Mobile security and privacy company NQMobile conducted a recent survey where 87 percent of cellphone users reported having at least some content stored on their phones that they want kept to themselves. Whether it's family photos, contact lists, work-related documents, or even flirty texts, our phones have become a vault of private information. Yet oddly, most people don't even lock them with a simple PIN number to keep this information secure.
Even if you're protecting the data stored on your phone, chances are you're not taking steps to cover the texts that you send out or the calls that you make. The way to do this is through encryption. Once limited to spies and other top-secret government officials, there are multiple options in the app marketplace that enable anyone to take security to a heightened level.
Silent Circle is one new option specifically for the iPhone. The app was developed by two former Navy SEALs, with their ideal customer being one of company COO Vic Hyder's "army friends, now making classified trips through war-town countries for reasons he can't disclose."
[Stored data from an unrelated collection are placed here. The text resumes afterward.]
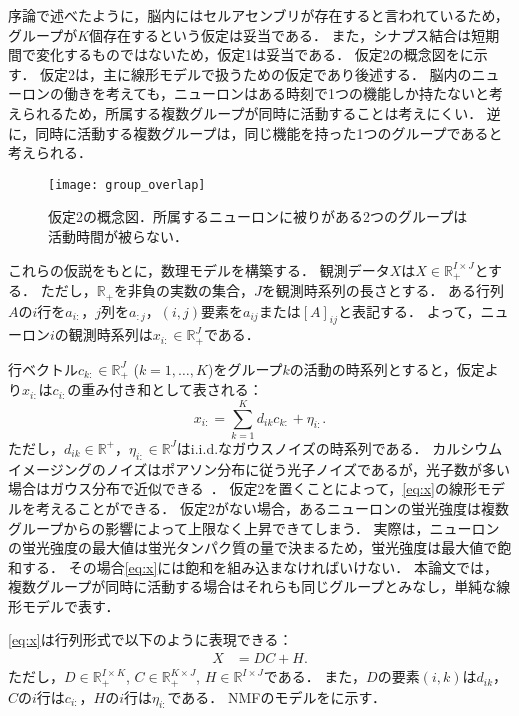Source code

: 序論で述べたように，脳内にはセルアセンブリが存在すると言われているため，グループが$K$個存在するという仮定は妥当である．
また，シナプス結合は短期間で変化するものではないため，仮定1は妥当である．
仮定2の概念図をに示す．
仮定2は，主に線形モデルで扱うための仮定であり後述する．
脳内のニューロンの働きを考えても，ニューロンはある時刻で1つの機能しか持たないと考えられるため，所属する複数グループが同時に活動することは考えにくい．
逆に，同時に活動する複数グループは，同じ機能を持った1つのグループであると考えられる．
\begin{figure}[htbp]
	\centering
	\texttt{[image: group\_overlap]}
	\caption{仮定2の概念図．所属するニューロンに被りがある2つのグループは活動時間が被らない．}
	\label{fig:assumption2}
\end{figure}

これらの仮説をもとに，数理モデルを構築する．
観測データ$X$は$X \in \mathbb{R}_+^{I \times J}$とする．
ただし，$\mathbb{R}_+$を非負の実数の集合，$J$を観測時系列の長さとする．
ある行列$A$の$i$行を$a_{i:}$，$j$列を$a_{:j}$，$(i,j)$要素を$a_{ij}$または$[A]_{ij}$と表記する．
よって，ニューロン$i$の観測時系列は$x_{i:} \in \mathbb{R}_+^{J}$である．

行ベクトル$c_{k:} \in \mathbb{R}^J_+$ ($k=1,\dots,K$)をグループ$k$の活動の時系列とすると，仮定より$x_{i:}$は$c_{i:}$の重み付き和として表される：
\begin{equation}
	x_{i:} = \sum_{k=1}^K d_{ik} c_{k:} + \eta_{i:}.
  \label{eq:x}
\end{equation}
ただし，$d_{ik} \in \mathbb{R}^+$，$\eta_{i:} \in \mathbb{R}^J$はi.i.d.なガウスノイズの時系列である．
カルシウムイメージングのノイズはポアソン分布に従う光子ノイズであるが，光子数が多い場合はガウス分布で近似できる~\cite{Sjulson2007}． 仮定2を置くことによって，\eqref{eq:x}の線形モデルを考えることができる．
仮定2がない場合，あるニューロンの蛍光強度は複数グループからの影響によって上限なく上昇できてしまう．
実際は，ニューロンの蛍光強度の最大値は蛍光タンパク質の量で決まるため，蛍光強度は最大値で飽和する．
その場合\eqref{eq:x}には飽和を組み込まなければいけない．
本論文では，複数グループが同時に活動する場合はそれらも同じグループとみなし，単純な線形モデルで表す．

\eqref{eq:x}は行列形式で以下のように表現できる：
\begin{align}
  X &= DC + H. \label{eq:model_matrix}
\end{align}
ただし，$D \in \mathbb{R}_+^{I \times K}$, $C \in \mathbb{R}_+^{K \times J}$, $H \in \mathbb{R}^{I \times J}$である．
また，$D$の要素$(i,k)$は$d_{ik}$，$C$の$i$行は$c_{i:}$，$H$の$i$行は$\eta_{i:}$である．
NMFのモデルをに示す．

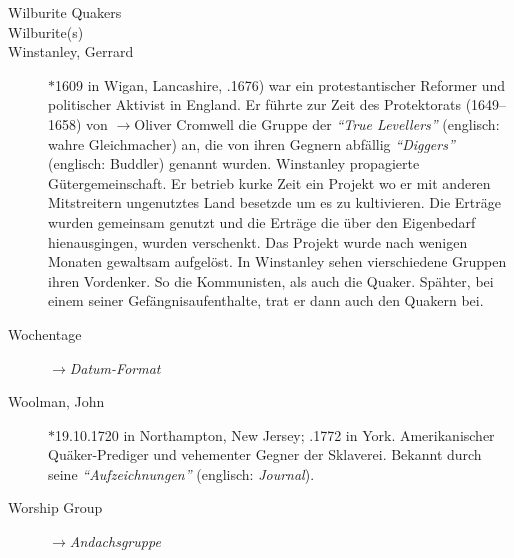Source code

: \begin{description}
 \item[Wilburite Quakers]

 \item[Wilburite(s)]

 \item[Winstanley, Gerrard] $\ast$1609 in Wigan, Lancashire, .1676) war
 ein protestantischer Reformer und politischer Aktivist in England. Er führte
 zur Zeit des Protektorats (1649–1658) von $\to$Oliver Cromwell die Gruppe der
 \textit{"`True Levellers"'} (englisch: wahre Gleichmacher) an, die von ihren
 Gegnern abfällig \textit{"`Diggers"'} (englisch: Buddler) genannt wurden.
 Winstanley propagierte
 Gütergemeinschaft. Er betrieb kurke Zeit ein Projekt wo er mit anderen Mitstreitern
ungenutztes Land besetzde um es zu kultivieren. Die Erträge wurden gemeinsam
genutzt und die Erträge die über den Eigenbedarf hienausgingen, wurden verschenkt.
Das Projekt wurde nach wenigen Monaten gewaltsam aufgelöst. In Winstanley sehen
vierschiedene Gruppen ihren Vordenker. So die Kommunisten, als auch die Quaker.
Spähter, bei einem seiner Gefängnisaufenthalte, trat er dann auch den Quakern
bei. 

\item[Wochentage] $\to$\textit{Datum-Format}

\item[Woolman, John] $\ast$19.10.1720 in Northampton, New Jersey; .1772 in York. Amerikanischer Quäker-Prediger und vehementer Gegner der Sklaverei. Bekannt durch seine \textit{"`Aufzeichnungen"'} (englisch: \textit{Journal}).

\item[Worship Group] $\to$\textit{Andachsgruppe}

 \end{description}


\normalsize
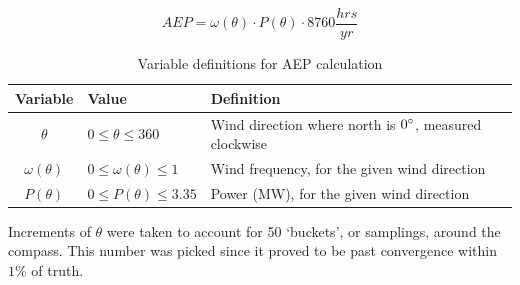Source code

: \documentclass[12pt]{article}
\begin{document}
    \begin{equation}
        AEP = \omega (\theta) \cdot P (\theta) \cdot 8760 \frac{hrs}{yr}
        \label{Eq:AEP}
    \end{equation}
\vspace{-0.5cm}
    \begin{table}[H]
        \centering
        \begin{tabular}{|c|l|l|}
            \hline
            Variable & Value & Definition \\ \hline
            $\theta$ & $0 \leq \theta \leq 360$ & Wind direction where north is $0 \degree$, measured clockwise \\ \hline
            $\omega(\theta)$ & $0 \leq \omega(\theta) \leq 1$ & Wind frequency, for the given wind direction \\ \hline
            $P(\theta)$ & $0 \leq P(\theta) \leq 3.35 $ & Power (MW), for the given wind direction \\ \hline
        \end{tabular}
        \caption{Variable definitions for AEP calculation}
        \label{tab:AEP}
    \end{table}
    
    Increments of $\theta$ were taken to account for 50 `buckets', or samplings, around the compass. This number was picked since it proved to be past convergence within $1\%$ of truth.

\newpage
\section*{}


\end{document}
Silent Circle's founders recently sat down with Buzzfeed to explain the military-grade encryption that their new app offers users. After creating a highly secure encryption key, "at the end of each call, the keys are erased, so nothing can be decrypted after the fact. The result is an airtight secure line."
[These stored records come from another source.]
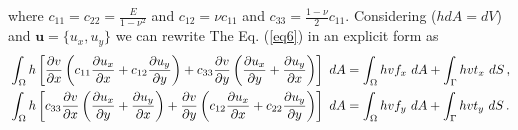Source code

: \documentclass[]{article}
\begin{document}
where $c_{11}=c_{22}=\frac{E}{1-\nu^2}$ and $c_{12}=\nu c_{11}$ and $c_{33} = \frac{1-\nu}{2}c_{11}$.  Considering ($hdA=dV$)  and $\mathbf{u} = \{u_x, u_y\}$ we can rewrite The Eq. (\ref{eq6}) in an explicit form as \cite{reddy2005introduction}
\begin{equation}\label{eq10}
	\begin{aligned}[b]
		&\int_{\Omega} h \left[\frac{\partial v}{\partial x}\left(c_{11}\frac{\partial u_x}{\partial x} + c_{12}\frac{\partial u_y}{\partial y} \right) + c_{33}\frac{\partial v}{\partial y}\left(\frac{\partial u_x}{\partial y} + \frac{\partial u_y}{\partial x} \right)\right]  \ dA = 	\int_{\Omega} h v f_x \ dA + \int_{\Gamma} h v t_x \ dS \thinspace,\\
		&\int_{\Omega} h \left[c_{33}\frac{\partial v}{\partial x}\left(\frac{\partial u_x}{\partial y} + \frac{\partial u_y}{\partial x} \right) + \frac{\partial v}{\partial y}\left(c_{12}\frac{\partial u_x}{\partial x} + c_{22}\frac{\partial u_y}{\partial y} \right)\right]  \ dA = 	\int_{\Omega} h v f_y \ dA +\int_{\Gamma} h v t_y \ dS\thinspace.
	\end{aligned}
\end{equation}
\end{document}
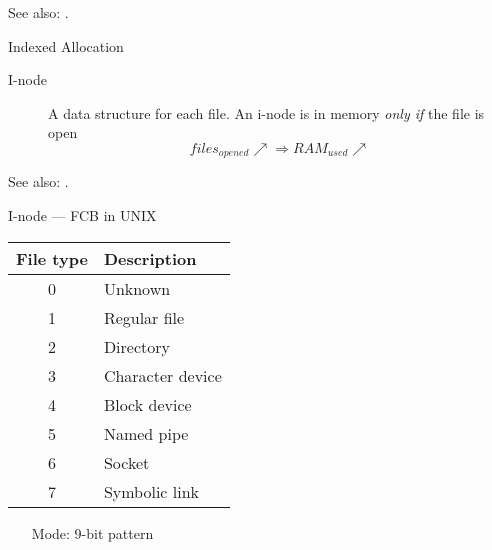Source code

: See also: .

\begin{frame}
  \begin{description}
  \item[Indexed Allocation]
  \end{description}
  \begin{center}
     
  \end{center}
  \begin{description}
  \item[I-node] A data structure for each file. An i-node is in memory \emph{only if} the
    file is open
    $$files_{opened}\nearrow{}\Rightarrow{}RAM_{used}\nearrow{}$$
  \end{description}
\end{frame}

See also: .

\begin{frame}{I-node --- FCB in UNIX}
  \begin{varwidth}{.64\textwidth}
    \begin{center}
    \end{center}
  \end{varwidth}\hfill
  \begin{varwidth}{.34\textwidth}
    \vspace{-6em}
    \begin{scriptsize}
      \begin{tabular}{c|l}
        \alert{File type}&\alert{Description}\\\hline
        0&Unknown\\
        1&Regular file\\
        2&Directory\\
        3&Character device\\
        4&Block device\\
        5&Named pipe\\
        6&Socket\\
        7&Symbolic link\\
      \end{tabular}
      \vspace{3em}
      \begin{itemize}
      \item[Mode:] 9-bit pattern
      \end{itemize}
    \end{scriptsize}
  \end{varwidth}
\end{frame}

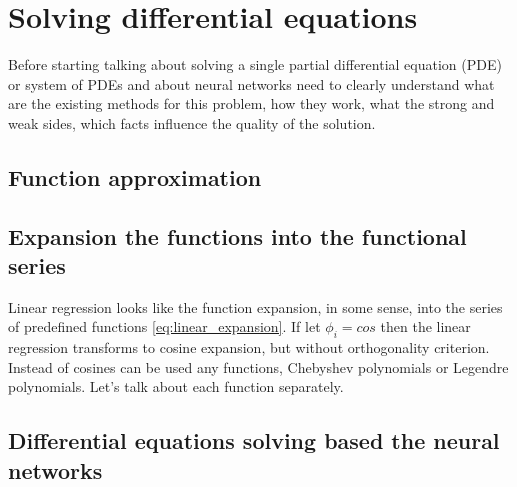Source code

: \chapter{Solving differential equations}

Before starting talking about solving a single partial differential equation (PDE) or system of PDEs and about neural networks need to clearly understand what are the existing methods for this problem, how they work, what the strong and weak sides, which facts influence the quality of the solution. 

\section{Function approximation}




\newpage
\section{Expansion the functions into the functional series}
Linear regression looks like the function expansion, in some sense, into the series of predefined functions \eqref{eq:linear_expansion}. If let $\phi_i = cos$ then the linear regression transforms to cosine expansion, but without orthogonality criterion. Instead of cosines can be used any functions, Chebyshev polynomials or Legendre polynomials. 
Let's talk about each function separately.





\newpage
\section{Differential equations solving based the neural networks}


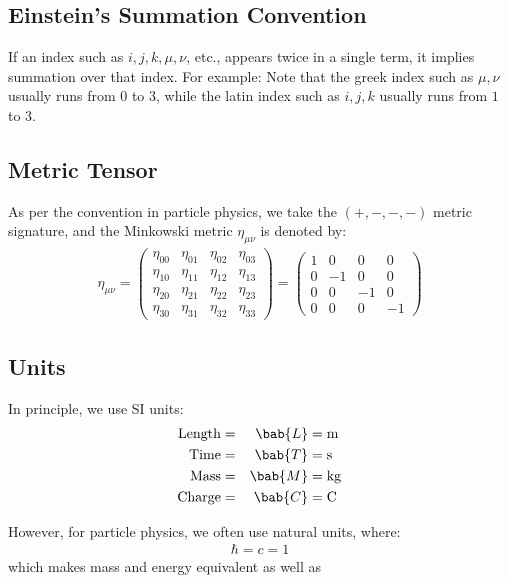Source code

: \subsection{Einstein's Summation Convention}
If an index such as $i, j, k, \mu, \nu$, etc., appears twice in a single term, it implies summation over that index. For example:
Note that the greek index such as $\mu, \nu$ usually runs from $0$ to $3$, while the latin index such as $i, j, k$ usually runs from $1$ to $3$.

\subsection{Metric Tensor}
As per the convention in particle physics, we take the $(+, -, -, -)$ metric signature, and the Minkowski metric $\eta_{\mu \nu}$ is denoted by:
\begin{align}
  \eta_{\mu \nu}
  = \begin{pmatrix}
      \eta_{00} & \eta_{01} & \eta_{02} & \eta_{03} \\
      \eta_{10} & \eta_{11} & \eta_{12} & \eta_{13} \\
      \eta_{20} & \eta_{21} & \eta_{22} & \eta_{23} \\
      \eta_{30} & \eta_{31} & \eta_{32} & \eta_{33}
    \end{pmatrix}
  = \begin{pmatrix}
      1 & 0  & 0  & 0  \\
      0 & -1 & 0  & 0  \\
      0 & 0  & -1 & 0  \\
      0 & 0  & 0  & -1
    \end{pmatrix}
\end{align}

\subsection{Units}
In principle, we use SI units:
\begin{alignat}{2}
  \text{Length} & = & \bab{L} & = \si{\meter}    \\
  \text{Time}   & = & \bab{T} & = \si{\second}   \\
  \text{Mass}   & = & \bab{M} & = \si{\kilogram} \\
  \text{Charge} & = & \bab{C} & = \si{\coulomb}
\end{alignat}

However, for particle physics, we often use natural units, where:
\begin{align}
  \hbar = c = 1
\end{align}
which makes mass and energy equivalent as well as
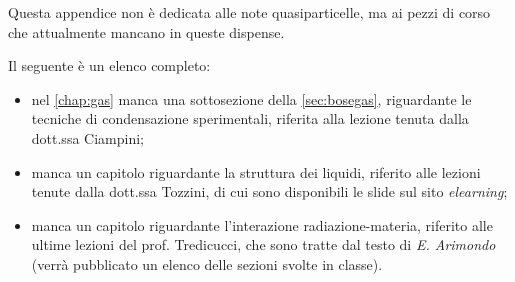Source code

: 
Questa appendice non è dedicata alle note quasiparticelle, ma ai pezzi di corso che attualmente mancano in queste dispense.

Il seguente è un elenco completo:
\begin{itemize}
	\item nel \cref{chap:gas} manca una sottosezione della \cref{sec:bosegas}, riguardante le tecniche di condensazione sperimentali, riferita alla lezione tenuta dalla dott.ssa Ciampini;
	\item manca un capitolo riguardante la struttura dei liquidi, riferito alle lezioni tenute dalla dott.ssa Tozzini, di cui sono disponibili le slide sul sito \textit{elearning};
	\item manca un capitolo riguardante l'interazione radiazione-materia, riferito alle ultime lezioni del prof. Tredicucci, che sono tratte dal testo di \textit{E. Arimondo} (verrà pubblicato un elenco delle sezioni svolte in classe).
\end{itemize}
Depending on who and how many people purchase this app, or one from a competitor, the US government could have something to say against companies like Silent Circle.
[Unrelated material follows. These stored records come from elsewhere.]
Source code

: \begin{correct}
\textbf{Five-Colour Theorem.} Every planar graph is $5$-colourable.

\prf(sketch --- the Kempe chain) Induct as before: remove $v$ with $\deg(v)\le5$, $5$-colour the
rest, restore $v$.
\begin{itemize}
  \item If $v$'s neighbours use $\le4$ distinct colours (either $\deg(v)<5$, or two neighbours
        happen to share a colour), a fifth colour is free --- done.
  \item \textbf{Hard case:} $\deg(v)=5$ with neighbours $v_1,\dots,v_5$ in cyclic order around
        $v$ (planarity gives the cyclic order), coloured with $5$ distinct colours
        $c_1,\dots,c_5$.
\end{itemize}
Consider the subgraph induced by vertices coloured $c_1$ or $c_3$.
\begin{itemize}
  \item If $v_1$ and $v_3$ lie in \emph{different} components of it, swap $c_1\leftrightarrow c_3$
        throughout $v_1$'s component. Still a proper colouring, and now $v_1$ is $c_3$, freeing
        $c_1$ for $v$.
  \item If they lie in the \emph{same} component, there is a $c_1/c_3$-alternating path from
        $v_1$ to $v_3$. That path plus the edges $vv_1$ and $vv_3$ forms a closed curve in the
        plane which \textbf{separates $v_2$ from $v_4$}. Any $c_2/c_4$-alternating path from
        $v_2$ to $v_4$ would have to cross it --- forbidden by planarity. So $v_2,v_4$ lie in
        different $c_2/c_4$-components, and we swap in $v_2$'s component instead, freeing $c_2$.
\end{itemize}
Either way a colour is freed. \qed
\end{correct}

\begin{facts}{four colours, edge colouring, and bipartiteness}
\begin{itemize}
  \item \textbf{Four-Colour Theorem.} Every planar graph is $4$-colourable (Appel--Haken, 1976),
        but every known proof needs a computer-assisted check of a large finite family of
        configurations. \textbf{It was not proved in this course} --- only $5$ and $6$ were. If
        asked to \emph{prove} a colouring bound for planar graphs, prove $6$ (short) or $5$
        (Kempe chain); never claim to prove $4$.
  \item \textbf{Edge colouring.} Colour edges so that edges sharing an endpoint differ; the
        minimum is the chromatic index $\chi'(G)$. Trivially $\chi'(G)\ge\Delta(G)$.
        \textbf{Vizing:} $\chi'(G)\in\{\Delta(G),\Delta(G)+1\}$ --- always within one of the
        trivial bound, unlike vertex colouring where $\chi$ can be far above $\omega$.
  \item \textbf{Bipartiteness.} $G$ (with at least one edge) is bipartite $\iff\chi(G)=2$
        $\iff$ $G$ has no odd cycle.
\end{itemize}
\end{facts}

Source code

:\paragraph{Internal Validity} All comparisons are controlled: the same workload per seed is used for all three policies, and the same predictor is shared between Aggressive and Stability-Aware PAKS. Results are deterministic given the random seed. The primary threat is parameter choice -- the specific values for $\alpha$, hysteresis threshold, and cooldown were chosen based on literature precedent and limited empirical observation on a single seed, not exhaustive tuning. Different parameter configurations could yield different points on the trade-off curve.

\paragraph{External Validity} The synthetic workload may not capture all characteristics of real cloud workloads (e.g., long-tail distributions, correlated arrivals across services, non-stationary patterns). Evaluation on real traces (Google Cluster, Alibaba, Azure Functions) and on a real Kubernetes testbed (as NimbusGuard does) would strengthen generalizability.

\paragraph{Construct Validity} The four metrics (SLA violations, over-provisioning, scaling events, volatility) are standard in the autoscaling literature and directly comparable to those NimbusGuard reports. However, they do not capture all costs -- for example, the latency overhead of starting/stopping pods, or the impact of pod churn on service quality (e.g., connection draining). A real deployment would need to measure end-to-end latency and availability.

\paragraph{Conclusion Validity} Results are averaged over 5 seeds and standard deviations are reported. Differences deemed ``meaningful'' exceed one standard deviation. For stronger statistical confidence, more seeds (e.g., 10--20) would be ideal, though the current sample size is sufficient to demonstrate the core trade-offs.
If the company were ever asked to hand over a call's transcript, since the keys are deleted immediately after a call's completion, the only thing Silent Circle could provide would be encrypted and "garbled data" with nothing to decipher it.
Silent Circle's app offers a feature called "Burn Notice" that allows a sender to immediately delete a text message from both their phone, as well as the message recipient. Buzzfeed notes that Silent Circle "can pull off a trick that's increasingly unthinkable in the modern day: unsending data."
As impressed with astounding advances in technology as so many people tend to be, just as many, if not more, worry about who will put it to use, and for what purpose. The FBI recently renewed its own requests for more widespread surveillance laws, making sure their wiretap laws are secure as encryption options continue to grow in number.